== Material to process

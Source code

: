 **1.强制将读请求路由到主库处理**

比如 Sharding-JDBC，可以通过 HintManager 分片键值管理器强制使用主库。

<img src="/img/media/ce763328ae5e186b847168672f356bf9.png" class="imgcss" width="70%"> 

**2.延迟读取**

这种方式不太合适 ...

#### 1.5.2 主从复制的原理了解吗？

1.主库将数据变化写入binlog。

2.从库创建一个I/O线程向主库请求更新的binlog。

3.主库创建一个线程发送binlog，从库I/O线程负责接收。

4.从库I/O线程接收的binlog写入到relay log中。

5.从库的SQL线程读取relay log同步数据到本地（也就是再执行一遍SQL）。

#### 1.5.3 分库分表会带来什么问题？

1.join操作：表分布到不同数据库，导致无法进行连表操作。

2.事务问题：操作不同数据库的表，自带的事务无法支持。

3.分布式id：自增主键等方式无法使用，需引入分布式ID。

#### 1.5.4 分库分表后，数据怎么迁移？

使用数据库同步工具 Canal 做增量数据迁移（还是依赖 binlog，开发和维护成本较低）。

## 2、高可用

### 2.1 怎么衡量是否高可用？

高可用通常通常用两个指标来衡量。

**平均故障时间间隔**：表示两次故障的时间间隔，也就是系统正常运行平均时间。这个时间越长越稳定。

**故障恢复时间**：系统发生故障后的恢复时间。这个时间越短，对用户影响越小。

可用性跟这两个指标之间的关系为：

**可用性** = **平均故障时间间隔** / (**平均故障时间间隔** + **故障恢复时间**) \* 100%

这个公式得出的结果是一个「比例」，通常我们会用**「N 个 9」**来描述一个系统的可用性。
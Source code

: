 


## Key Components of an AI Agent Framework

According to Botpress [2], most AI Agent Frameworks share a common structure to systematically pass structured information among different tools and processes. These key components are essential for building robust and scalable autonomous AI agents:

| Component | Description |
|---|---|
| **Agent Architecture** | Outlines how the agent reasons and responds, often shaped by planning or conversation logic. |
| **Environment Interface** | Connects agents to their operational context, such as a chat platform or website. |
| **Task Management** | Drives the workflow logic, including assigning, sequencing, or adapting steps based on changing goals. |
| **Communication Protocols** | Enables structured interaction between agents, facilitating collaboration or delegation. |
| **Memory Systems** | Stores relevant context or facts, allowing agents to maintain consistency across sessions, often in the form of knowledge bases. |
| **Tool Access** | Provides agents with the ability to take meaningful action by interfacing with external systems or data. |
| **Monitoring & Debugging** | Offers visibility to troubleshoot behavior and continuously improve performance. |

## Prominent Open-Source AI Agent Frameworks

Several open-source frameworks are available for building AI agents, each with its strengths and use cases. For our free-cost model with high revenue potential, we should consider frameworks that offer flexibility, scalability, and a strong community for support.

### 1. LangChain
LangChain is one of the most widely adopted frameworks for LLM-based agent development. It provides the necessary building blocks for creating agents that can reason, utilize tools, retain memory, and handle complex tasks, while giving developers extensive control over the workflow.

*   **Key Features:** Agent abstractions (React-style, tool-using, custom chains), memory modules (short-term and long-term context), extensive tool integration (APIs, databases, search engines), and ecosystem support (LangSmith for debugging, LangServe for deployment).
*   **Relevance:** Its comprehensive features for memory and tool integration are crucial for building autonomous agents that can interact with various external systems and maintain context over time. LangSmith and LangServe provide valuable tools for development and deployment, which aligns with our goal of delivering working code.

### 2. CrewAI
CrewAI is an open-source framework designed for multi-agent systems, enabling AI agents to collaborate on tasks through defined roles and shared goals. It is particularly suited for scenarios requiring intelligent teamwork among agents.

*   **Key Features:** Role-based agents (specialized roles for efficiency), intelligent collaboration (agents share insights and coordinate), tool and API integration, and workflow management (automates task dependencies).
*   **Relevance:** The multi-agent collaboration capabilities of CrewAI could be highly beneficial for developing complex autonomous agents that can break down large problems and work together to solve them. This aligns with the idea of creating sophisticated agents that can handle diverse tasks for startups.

====

### Work to complete
After locating the line that contains "2.从库创建一个I/O线程向主库请求更新的binlog。", please copy exactly every line from the start of the records through it, and nothing else.

### Exercise result
Source code

: **1.强制将读请求路由到主库处理**

比如 Sharding-JDBC，可以通过 HintManager 分片键值管理器强制使用主库。

<img src="/img/media/ce763328ae5e186b847168672f356bf9.png" class="imgcss" width="70%"> 

**2.延迟读取**

这种方式不太合适 ...

#### 1.5.2 主从复制的原理了解吗？

1.主库将数据变化写入binlog。

2.从库创建一个I/O线程向主库请求更新的binlog。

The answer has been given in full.